Segment Start: Data to examine

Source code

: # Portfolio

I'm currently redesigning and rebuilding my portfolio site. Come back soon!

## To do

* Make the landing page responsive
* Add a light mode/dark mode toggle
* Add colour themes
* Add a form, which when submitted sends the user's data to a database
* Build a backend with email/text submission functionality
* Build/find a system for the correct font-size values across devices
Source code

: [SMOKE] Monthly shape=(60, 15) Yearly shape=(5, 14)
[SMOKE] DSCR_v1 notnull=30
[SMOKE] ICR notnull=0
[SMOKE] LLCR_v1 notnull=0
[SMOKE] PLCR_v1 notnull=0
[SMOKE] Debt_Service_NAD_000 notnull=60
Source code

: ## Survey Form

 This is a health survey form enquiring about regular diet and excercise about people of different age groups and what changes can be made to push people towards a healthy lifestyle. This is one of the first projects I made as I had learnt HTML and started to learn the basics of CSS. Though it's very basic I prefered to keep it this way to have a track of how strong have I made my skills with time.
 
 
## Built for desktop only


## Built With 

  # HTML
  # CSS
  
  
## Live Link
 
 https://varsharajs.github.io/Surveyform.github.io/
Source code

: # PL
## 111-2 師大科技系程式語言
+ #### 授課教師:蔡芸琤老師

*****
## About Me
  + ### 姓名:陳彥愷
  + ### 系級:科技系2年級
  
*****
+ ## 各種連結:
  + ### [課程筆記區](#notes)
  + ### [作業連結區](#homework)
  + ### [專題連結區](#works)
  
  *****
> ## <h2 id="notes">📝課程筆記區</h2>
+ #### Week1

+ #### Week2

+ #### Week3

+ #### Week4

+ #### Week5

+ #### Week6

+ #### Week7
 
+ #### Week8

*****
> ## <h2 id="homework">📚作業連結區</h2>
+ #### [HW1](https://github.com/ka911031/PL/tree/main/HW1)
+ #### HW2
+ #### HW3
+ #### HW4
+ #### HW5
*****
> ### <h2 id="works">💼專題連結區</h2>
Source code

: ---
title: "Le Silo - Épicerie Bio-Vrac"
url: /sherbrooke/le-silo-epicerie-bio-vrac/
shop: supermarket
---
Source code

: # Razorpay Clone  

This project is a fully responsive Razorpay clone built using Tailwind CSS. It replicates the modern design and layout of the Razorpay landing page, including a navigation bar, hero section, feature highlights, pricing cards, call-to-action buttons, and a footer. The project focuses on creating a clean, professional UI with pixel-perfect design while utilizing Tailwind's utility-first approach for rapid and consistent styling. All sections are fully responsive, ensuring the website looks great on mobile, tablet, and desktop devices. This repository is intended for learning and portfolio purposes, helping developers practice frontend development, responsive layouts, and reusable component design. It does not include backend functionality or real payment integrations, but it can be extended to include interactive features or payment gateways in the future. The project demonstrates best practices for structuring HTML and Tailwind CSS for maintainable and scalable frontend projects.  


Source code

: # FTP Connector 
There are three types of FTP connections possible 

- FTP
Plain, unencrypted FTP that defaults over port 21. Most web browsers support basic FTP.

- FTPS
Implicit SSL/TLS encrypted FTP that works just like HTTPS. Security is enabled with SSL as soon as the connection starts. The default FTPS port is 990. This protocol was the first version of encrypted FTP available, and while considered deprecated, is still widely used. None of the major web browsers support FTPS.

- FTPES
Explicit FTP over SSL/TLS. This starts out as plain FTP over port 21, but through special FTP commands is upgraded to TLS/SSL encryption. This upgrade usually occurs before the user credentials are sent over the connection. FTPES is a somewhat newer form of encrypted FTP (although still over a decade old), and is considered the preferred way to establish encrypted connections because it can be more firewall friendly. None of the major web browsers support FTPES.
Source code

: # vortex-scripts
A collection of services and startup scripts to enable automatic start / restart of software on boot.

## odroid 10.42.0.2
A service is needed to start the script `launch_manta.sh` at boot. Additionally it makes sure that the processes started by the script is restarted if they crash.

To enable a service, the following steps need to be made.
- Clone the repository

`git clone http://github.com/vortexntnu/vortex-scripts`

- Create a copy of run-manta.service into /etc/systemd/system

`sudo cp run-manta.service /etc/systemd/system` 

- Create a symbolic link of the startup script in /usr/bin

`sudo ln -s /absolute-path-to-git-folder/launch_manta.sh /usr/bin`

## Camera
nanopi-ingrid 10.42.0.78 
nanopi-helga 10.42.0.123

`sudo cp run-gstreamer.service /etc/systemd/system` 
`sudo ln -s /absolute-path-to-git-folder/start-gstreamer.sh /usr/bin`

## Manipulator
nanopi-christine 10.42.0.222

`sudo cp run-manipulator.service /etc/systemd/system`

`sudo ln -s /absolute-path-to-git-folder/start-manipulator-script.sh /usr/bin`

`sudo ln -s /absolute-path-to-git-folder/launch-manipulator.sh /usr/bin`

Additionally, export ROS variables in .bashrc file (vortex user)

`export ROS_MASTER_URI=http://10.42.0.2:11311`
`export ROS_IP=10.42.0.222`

Segment End: Data to examine

● **What you need to do**
Starting at the line that contains "ln -s /absolute-path-to-git-folder/launch-manipulator.sh", print every line through the last one of the records, exactly and with nothing else.

● **Exercise response**
`sudo ln -s /absolute-path-to-git-folder/launch-manipulator.sh /usr/bin`

Additionally, export ROS variables in .bashrc file (vortex user)

`export ROS_MASTER_URI=http://10.42.0.2:11311`
`export ROS_IP=10.42.0.222`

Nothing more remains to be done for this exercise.